COBLOU, artiste multidisciplinaire

Avant le début de la pandémie qui nous affecte tous, l’artiste multidisciplinaire Coblou (Corinne Blouin de son vrai nom) s’affairait à préparer une exposition en solo en plus de se tenir occuper avec ses multiples projets, incluant Music.Art.Ppl, un collectif artistique d’Ottawa dont elle fait partie.

Portrait de l’artiste locale Coblou. Photo : Jen Bernard.

Portrait de l’artiste locale Coblou. Photo : Jen Bernard.

Lorsque la période d’isolement a subitement commencé, elle s’est dit que ce serait l’occasion idéale de renouer avec sa pratique artistique et de se remettre à la guitare, un passe-temps qu’elle avait délaissé depuis un certain temps. Elle en profite aussi pour poser ses réflexions sur papier, pour méditer et pour passer du temps à l’extérieur; des activités thérapeutiques qui lui permettent de sortir de sa zone de confort et de maintenir l’équilibre.
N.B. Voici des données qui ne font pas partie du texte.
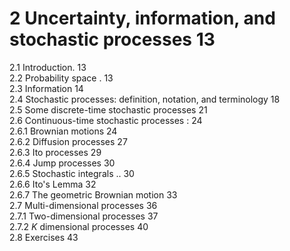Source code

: # 2 Uncertainty, information, and stochastic processes 13  

2.1 Introduction. 13   
2.2 Probability space . 13   
2.3 Information 14   
2.4 Stochastic processes: definition, notation, and terminology 18   
2.5 Some discrete-time stochastic processes 21   
2.6 Continuous-time stochastic processes : 24   
2.6.1 Brownian motions 24   
2.6.2 Diffusion processes 27   
2.6.3 Ito processes 29   
2.6.4 Jump processes 30   
2.6.5 Stochastic integrals .. 30   
2.6.6 Ito's Lemma 32   
2.6.7 The geometric Brownian motion 33   
2.7 Multi-dimensional processes 36   
2.7.1 Two-dimensional processes 37   
2.7.2 $K$ dimensional processes 40   
2.8 Exercises 43  
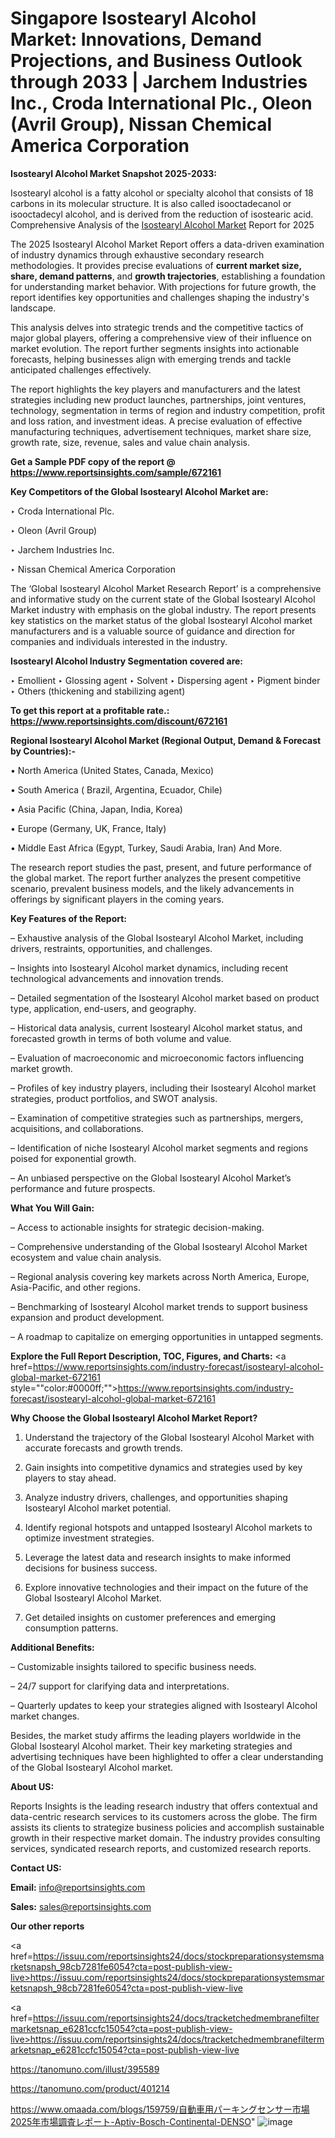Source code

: # Singapore Isostearyl Alcohol Market: Innovations, Demand Projections, and Business Outlook through 2033 | Jarchem Industries Inc., Croda International Plc., Oleon (Avril Group), Nissan Chemical America Corporation

<strong>Isostearyl Alcohol Market Snapshot 2025-2033:</strong>

Isostearyl alcohol is a fatty alcohol or specialty alcohol that consists of 18 carbons in its molecular structure. It is also called isooctadecanol or isooctadecyl alcohol, and is derived from the reduction of isostearic acid. Comprehensive Analysis of the <a href=https://www.reportsinsights.com/sample/672161>Isostearyl Alcohol Market</a> Report for 2025

The 2025 Isostearyl Alcohol Market Report offers a data-driven examination of industry dynamics through exhaustive secondary research methodologies. It provides precise evaluations of <strong>current market size, share, demand patterns</strong>, and <strong>growth trajectories</strong>, establishing a foundation for understanding market behavior. With projections for future growth, the report identifies key opportunities and challenges shaping the industry's landscape.

This analysis delves into strategic trends and the competitive tactics of major global players, offering a comprehensive view of their influence on market evolution. The report further segments insights into actionable forecasts, helping businesses align with emerging trends and tackle anticipated challenges effectively.

The report highlights the key players and manufacturers and the latest strategies including new product launches, partnerships, joint ventures, technology, segmentation in terms of region and industry competition, profit and loss ration, and investment ideas. A precise evaluation of effective manufacturing techniques, advertisement techniques, market share size, growth rate, size, revenue, sales and value chain analysis.

<strong>Get a Sample PDF copy of the report @ <a href=https://www.reportsinsights.com/sample/672161 style=color:#0000ff;>https://www.reportsinsights.com/sample/672161</a></strong>

<strong>Key Competitors of the Global Isostearyl Alcohol Market are:</strong>

‣ Croda International Plc.

‣ Oleon (Avril Group)

‣ Jarchem Industries Inc.

‣ Nissan Chemical America Corporation

The ‘Global Isostearyl Alcohol Market Research Report’ is a comprehensive and informative study on the current state of the Global Isostearyl Alcohol Market industry with emphasis on the global industry. The report presents key statistics on the market status of the global Isostearyl Alcohol market manufacturers and is a valuable source of guidance and direction for companies and individuals interested in the industry.

<strong>Isostearyl Alcohol Industry Segmentation covered are:</strong>

‣ Emollient
‣ Glossing agent
‣ Solvent
‣ Dispersing agent
‣ Pigment binder
‣ Others (thickening and stabilizing agent)

<strong>To get this report at a profitable rate.: <a href=https://www.reportsinsights.com/discount/672161 style=color:#0000ff;>https://www.reportsinsights.com/discount/672161</a></strong>

<strong>Regional Isostearyl Alcohol Market (Regional Output, Demand &amp; Forecast by Countries):-</strong>

• North America (United States, Canada, Mexico)

• South America ( Brazil, Argentina, Ecuador, Chile)

• Asia Pacific (China, Japan, India, Korea)

• Europe (Germany, UK, France, Italy)

• Middle East Africa (Egypt, Turkey, Saudi Arabia, Iran) And More.

The research report studies the past, present, and future performance of the global market. The report further analyzes the present competitive scenario, prevalent business models, and the likely advancements in offerings by significant players in the coming years.

<strong>Key Features of the Report:</strong>

– Exhaustive analysis of the Global Isostearyl Alcohol Market, including drivers, restraints, opportunities, and challenges.

– Insights into Isostearyl Alcohol market dynamics, including recent technological advancements and innovation trends.

– Detailed segmentation of the Isostearyl Alcohol market based on product type, application, end-users, and geography.

– Historical data analysis, current Isostearyl Alcohol market status, and forecasted growth in terms of both volume and value.

– Evaluation of macroeconomic and microeconomic factors influencing market growth.

– Profiles of key industry players, including their Isostearyl Alcohol market strategies, product portfolios, and SWOT analysis.

– Examination of competitive strategies such as partnerships, mergers, acquisitions, and collaborations.

– Identification of niche Isostearyl Alcohol market segments and regions poised for exponential growth.

– An unbiased perspective on the Global Isostearyl Alcohol Market’s performance and future prospects.

<strong>What You Will Gain:</strong>

– Access to actionable insights for strategic decision-making.

– Comprehensive understanding of the Global Isostearyl Alcohol Market ecosystem and value chain analysis.

– Regional analysis covering key markets across North America, Europe, Asia-Pacific, and other regions.

– Benchmarking of Isostearyl Alcohol market trends to support business expansion and product development.

– A roadmap to capitalize on emerging opportunities in untapped segments.

<strong>Explore the Full Report Description, TOC, Figures, and Charts:</strong>
<a href=https://www.reportsinsights.com/industry-forecast/isostearyl-alcohol-global-market-672161 style=""color:#0000ff;"">https://www.reportsinsights.com/industry-forecast/isostearyl-alcohol-global-market-672161</a>

<strong>Why Choose the Global Isostearyl Alcohol Market Report?</strong>

1. Understand the trajectory of the Global Isostearyl Alcohol Market with accurate forecasts and growth trends.

2. Gain insights into competitive dynamics and strategies used by key players to stay ahead.

3. Analyze industry drivers, challenges, and opportunities shaping Isostearyl Alcohol market potential.

4. Identify regional hotspots and untapped Isostearyl Alcohol markets to optimize investment strategies.

5. Leverage the latest data and research insights to make informed decisions for business success.

6. Explore innovative technologies and their impact on the future of the Global Isostearyl Alcohol Market.

7. Get detailed insights on customer preferences and emerging consumption patterns.

<strong>Additional Benefits:</strong>

– Customizable insights tailored to specific business needs.

– 24/7 support for clarifying data and interpretations.

– Quarterly updates to keep your strategies aligned with Isostearyl Alcohol market changes.

Besides, the market study affirms the leading players worldwide in the Global Isostearyl Alcohol market. Their key marketing strategies and advertising techniques have been highlighted to offer a clear understanding of the Global Isostearyl Alcohol market.

<strong><strong>About US</strong>:</strong>

Reports Insights is the leading research industry that offers contextual and data-centric research services to its customers across the globe. The firm assists its clients to strategize business policies and accomplish sustainable growth in their respective market domain. The industry provides consulting services, syndicated research reports, and customized research reports.

<strong>Contact US:</strong>

<p class=><b>Email:</b> <a href=mailto:info@reportsinsights.com>info@reportsinsights.com</a></p>
<p class=><b>Sales:</b> <a href=mailto:sales@reportsinsights.com>sales@reportsinsights.com</a></p>

<strong>Our other reports</strong>

<a href=https://issuu.com/reportsinsights24/docs/stockpreparationsystemsmarketsnapsh_98cb7281fe6054?cta=post-publish-view-live>https://issuu.com/reportsinsights24/docs/stockpreparationsystemsmarketsnapsh_98cb7281fe6054?cta=post-publish-view-live</a>

<a href=https://issuu.com/reportsinsights24/docs/tracketchedmembranefiltermarketsnap_e6281ccfc15054?cta=post-publish-view-live>https://issuu.com/reportsinsights24/docs/tracketchedmembranefiltermarketsnap_e6281ccfc15054?cta=post-publish-view-live</a>

<a href=https://tanomuno.com/illust/395589>https://tanomuno.com/illust/395589</a>

<a href=https://tanomuno.com/product/401214>https://tanomuno.com/product/401214</a>

<a href=https://www.omaada.com/blogs/159759/自動車用パーキングセンサー市場2025年市場調査レポート-Aptiv-Bosch-Continental-DENSO>https://www.omaada.com/blogs/159759/自動車用パーキングセンサー市場2025年市場調査レポート-Aptiv-Bosch-Continental-DENSO</a>"
![image](https://github.com/user-attachments/assets/e70d44c7-5592-4e43-b448-80bd14b3d85d)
Comme Coblou avait l’habitude de se rendre quotidiennement à son studio pour créer, elle a dû s’ajuster afin de pouvoir continuer de travailler à la maison.

Malgré l’annulation de ses engagements et de ses contrats, et la précarité financière que cela a entraîné, le ralentissement lui a tout de même apporté un certain soulagement. Étant de nature positive, elle voit le confinement comme une opportunité pour recentrer ses énergies et réfléchir à la façon dont elle peut avoir une approche plus intentionnelle. Elle croit plus que tout que cette période difficile que nous traversons démontre à quel point les arts sont importants dans nos vies et qu’ils ont un pouvoir incroyablement bénéfique sur la santé. Elle espère profondément que cette crise permettra aux artistes de prendre conscience de la place essentielle qu’ils occupent au sein de la société et que les gens en confinement accordent plus de temps à l’exploration de leur côté créatif. Coblou souhaite aussi que cette situation nous encourage à nous tourner vers les arts comme moyen de guérison et que nous canalisons nos émotions vers des façons de faire et de penser qui nous aideront à nous épanouir et à innover collectivement. D’ailleurs, elle nous invite à essayer un cours d’art avec l’artiste et enseignante Alexandre Aimée qui offre des classes en ligne à partir de son studio, à un coût accessible.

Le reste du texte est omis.